# Optimum No Rinse



## dmatre (Sep 3, 2011)

skasol said:


> Thank you. I bought the Adams white weave microfiber towel. I use the optimum shampoo. Use a microfiber mitt, two bucket method. I believe my issue was me wiping the car and not patting or blotting when drying. I need to learn to not wipe the car. John recommended a blower and I don't mind paying for one if it would save me the light scratches. Just want to learn to care for my car soon so I don't continue to make these mistakes. I also used the ONRWW and I was wiping with a weave microfiber towel in between washes.


No problem with your products - everything you've got is quality stuff.

I believe that the issue likely is dragging/wiping when drying. Using a drying aid as a lubricant may also help (it's easy, it does help protect from marring, it adds a bit of protection, and it improves the appearance).

Have you polished the original swirls out before testing again? If not, it may be that you're now doing it well, but you're seeing the existing issues remaining.

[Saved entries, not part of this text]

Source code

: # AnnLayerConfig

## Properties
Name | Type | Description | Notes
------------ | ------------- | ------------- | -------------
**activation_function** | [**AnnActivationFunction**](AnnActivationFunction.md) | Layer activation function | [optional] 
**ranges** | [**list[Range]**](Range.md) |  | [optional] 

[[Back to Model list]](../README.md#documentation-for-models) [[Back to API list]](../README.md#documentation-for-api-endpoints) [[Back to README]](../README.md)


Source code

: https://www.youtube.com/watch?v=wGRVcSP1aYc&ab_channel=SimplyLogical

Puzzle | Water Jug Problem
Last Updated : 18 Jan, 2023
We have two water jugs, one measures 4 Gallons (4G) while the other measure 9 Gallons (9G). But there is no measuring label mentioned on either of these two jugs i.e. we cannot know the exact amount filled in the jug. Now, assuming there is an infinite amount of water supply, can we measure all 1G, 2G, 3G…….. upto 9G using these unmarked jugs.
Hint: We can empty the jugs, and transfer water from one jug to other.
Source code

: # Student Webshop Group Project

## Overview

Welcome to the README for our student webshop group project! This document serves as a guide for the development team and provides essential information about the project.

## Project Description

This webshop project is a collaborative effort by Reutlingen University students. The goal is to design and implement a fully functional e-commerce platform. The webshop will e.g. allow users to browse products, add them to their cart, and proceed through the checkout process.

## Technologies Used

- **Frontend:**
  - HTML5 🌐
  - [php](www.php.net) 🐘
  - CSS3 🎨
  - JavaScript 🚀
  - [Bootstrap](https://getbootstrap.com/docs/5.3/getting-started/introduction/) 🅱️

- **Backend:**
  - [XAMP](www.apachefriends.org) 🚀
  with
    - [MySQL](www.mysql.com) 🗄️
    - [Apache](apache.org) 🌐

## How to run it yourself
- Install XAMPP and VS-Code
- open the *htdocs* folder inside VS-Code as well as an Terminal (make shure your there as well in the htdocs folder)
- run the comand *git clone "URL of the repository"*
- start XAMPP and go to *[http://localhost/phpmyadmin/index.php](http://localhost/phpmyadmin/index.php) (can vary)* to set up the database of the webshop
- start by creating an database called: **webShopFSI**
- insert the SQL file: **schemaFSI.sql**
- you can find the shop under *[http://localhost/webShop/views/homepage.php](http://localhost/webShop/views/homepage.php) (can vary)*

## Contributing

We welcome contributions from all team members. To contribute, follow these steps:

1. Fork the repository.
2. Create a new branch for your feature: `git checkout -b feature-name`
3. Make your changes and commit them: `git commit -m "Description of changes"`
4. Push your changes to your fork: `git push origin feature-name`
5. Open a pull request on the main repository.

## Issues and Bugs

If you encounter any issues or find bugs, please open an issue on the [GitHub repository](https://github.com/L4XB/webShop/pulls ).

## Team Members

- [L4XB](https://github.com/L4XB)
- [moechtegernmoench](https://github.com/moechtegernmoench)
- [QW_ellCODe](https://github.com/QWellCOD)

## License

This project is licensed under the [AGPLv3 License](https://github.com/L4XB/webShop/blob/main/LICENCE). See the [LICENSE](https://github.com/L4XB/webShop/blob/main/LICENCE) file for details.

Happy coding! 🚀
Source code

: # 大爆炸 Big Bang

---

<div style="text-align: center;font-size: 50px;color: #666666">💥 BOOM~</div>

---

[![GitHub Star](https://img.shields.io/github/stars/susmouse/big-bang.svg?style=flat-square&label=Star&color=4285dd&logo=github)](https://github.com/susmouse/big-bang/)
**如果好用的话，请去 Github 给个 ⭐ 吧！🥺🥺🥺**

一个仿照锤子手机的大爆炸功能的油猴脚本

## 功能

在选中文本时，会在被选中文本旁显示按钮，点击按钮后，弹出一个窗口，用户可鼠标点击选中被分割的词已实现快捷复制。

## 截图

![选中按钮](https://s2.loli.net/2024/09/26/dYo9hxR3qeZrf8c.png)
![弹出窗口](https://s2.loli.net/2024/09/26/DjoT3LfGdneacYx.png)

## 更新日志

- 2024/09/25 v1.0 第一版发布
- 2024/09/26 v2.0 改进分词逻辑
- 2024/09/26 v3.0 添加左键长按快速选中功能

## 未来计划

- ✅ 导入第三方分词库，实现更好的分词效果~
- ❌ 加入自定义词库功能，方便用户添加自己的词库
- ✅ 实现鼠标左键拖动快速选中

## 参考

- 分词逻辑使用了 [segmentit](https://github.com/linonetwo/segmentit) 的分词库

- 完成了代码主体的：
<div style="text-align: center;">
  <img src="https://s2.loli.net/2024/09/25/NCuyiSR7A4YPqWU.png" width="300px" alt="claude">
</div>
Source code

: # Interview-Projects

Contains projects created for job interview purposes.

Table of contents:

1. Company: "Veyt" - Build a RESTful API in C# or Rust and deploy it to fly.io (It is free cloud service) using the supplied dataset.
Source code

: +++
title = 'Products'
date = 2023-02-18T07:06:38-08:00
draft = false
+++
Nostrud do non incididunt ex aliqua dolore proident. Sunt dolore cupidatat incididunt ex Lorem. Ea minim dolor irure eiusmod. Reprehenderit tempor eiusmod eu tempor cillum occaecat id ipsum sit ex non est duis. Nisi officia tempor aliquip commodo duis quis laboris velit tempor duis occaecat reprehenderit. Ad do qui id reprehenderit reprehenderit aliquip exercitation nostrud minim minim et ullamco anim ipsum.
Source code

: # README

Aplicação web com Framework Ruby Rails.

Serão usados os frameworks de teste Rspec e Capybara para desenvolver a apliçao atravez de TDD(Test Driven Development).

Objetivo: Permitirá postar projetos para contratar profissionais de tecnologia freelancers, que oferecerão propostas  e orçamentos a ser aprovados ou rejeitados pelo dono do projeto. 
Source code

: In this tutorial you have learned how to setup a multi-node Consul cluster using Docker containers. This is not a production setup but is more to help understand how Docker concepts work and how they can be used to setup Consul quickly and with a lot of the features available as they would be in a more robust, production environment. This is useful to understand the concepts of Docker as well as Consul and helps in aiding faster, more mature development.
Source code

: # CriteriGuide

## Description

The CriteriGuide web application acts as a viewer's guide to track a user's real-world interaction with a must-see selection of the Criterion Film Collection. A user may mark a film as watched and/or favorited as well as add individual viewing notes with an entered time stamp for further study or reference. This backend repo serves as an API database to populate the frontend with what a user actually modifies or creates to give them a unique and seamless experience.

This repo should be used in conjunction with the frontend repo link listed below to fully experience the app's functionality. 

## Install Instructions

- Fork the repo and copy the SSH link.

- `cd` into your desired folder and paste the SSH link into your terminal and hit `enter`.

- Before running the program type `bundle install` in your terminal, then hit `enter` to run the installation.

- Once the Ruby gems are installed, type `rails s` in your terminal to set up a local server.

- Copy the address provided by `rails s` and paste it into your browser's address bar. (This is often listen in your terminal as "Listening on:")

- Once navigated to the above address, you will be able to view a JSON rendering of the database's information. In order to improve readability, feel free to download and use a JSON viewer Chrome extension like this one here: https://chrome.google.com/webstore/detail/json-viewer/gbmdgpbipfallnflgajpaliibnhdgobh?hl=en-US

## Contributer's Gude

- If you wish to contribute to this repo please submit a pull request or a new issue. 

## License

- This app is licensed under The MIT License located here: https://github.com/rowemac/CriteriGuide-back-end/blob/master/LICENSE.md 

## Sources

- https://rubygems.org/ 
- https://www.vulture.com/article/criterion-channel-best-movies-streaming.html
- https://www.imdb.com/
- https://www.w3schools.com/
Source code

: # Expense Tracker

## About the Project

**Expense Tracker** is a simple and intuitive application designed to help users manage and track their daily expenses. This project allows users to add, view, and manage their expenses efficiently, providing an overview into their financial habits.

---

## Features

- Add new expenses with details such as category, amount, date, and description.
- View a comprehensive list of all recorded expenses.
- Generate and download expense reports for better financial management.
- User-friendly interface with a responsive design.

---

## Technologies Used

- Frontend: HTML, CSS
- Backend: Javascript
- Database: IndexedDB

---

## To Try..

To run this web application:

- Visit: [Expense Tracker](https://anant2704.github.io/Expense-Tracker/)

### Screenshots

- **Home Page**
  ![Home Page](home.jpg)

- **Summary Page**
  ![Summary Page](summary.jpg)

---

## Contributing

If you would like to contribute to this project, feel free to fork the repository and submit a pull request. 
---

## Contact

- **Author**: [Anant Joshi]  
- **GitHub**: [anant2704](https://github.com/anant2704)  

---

It sounds like you're on the right track. Work as gently as possible. If you hit a stubborn spot, look for a better option (bug/tar remover, cleaner/polish, etc) before resorting to elbow grease.

Good luck!


----------



## skasol (Apr 21, 2015)

dmatre said:


> No problem with your products - everything you've got is quality stuff.
> 
> I believe that the issue likely is dragging/wiping when drying. Using a drying aid as a lubricant may also help (it's easy, it does help protect from marring, it adds a bit of protection, and it improves the appearance).
> 
> ...


Thank you. What's a good drying aid? Also I do think my issue was the wiping. I went ahead and washed the car today. Did the two bucket method. Also when it was time to dry I let the microfiber weight of the towel do the drying. I was just laying and picking it up. I also blotted and patted instead of wiping. Took longer and I used two microfiber weave towels instead of one. I also clay the car with Adams detailing spray and the car looks much better. I didn't polish the car yet. I have all the right stuff to polish. I have cutting pads and finishing pads for my porter cable and I will do that when I do see more light scratches. I do believe my issue was the wiping as I was impatient and just wiped. Instead of blotting and patting. I am
Curious as to what would be the drying aid I could use. Also I used the adam's detailing spray for lubrication for the clay. What else can I use that spray for? Thank you for your help.


----------



## dmatre (Sep 3, 2011)

You could use your detailing spray when drying - if you are likely to wipe during drying. Just spray on the wet car, then dry as normal. If you're religious about blotting, then no need for a lubricant.


----------



## skasol (Apr 21, 2015)

dmatre said:


> You could use your detailing spray when drying - if you are likely to wipe during drying. Just spray on the wet car, then dry as normal. If you're religious about blotting, then no need for a lubricant.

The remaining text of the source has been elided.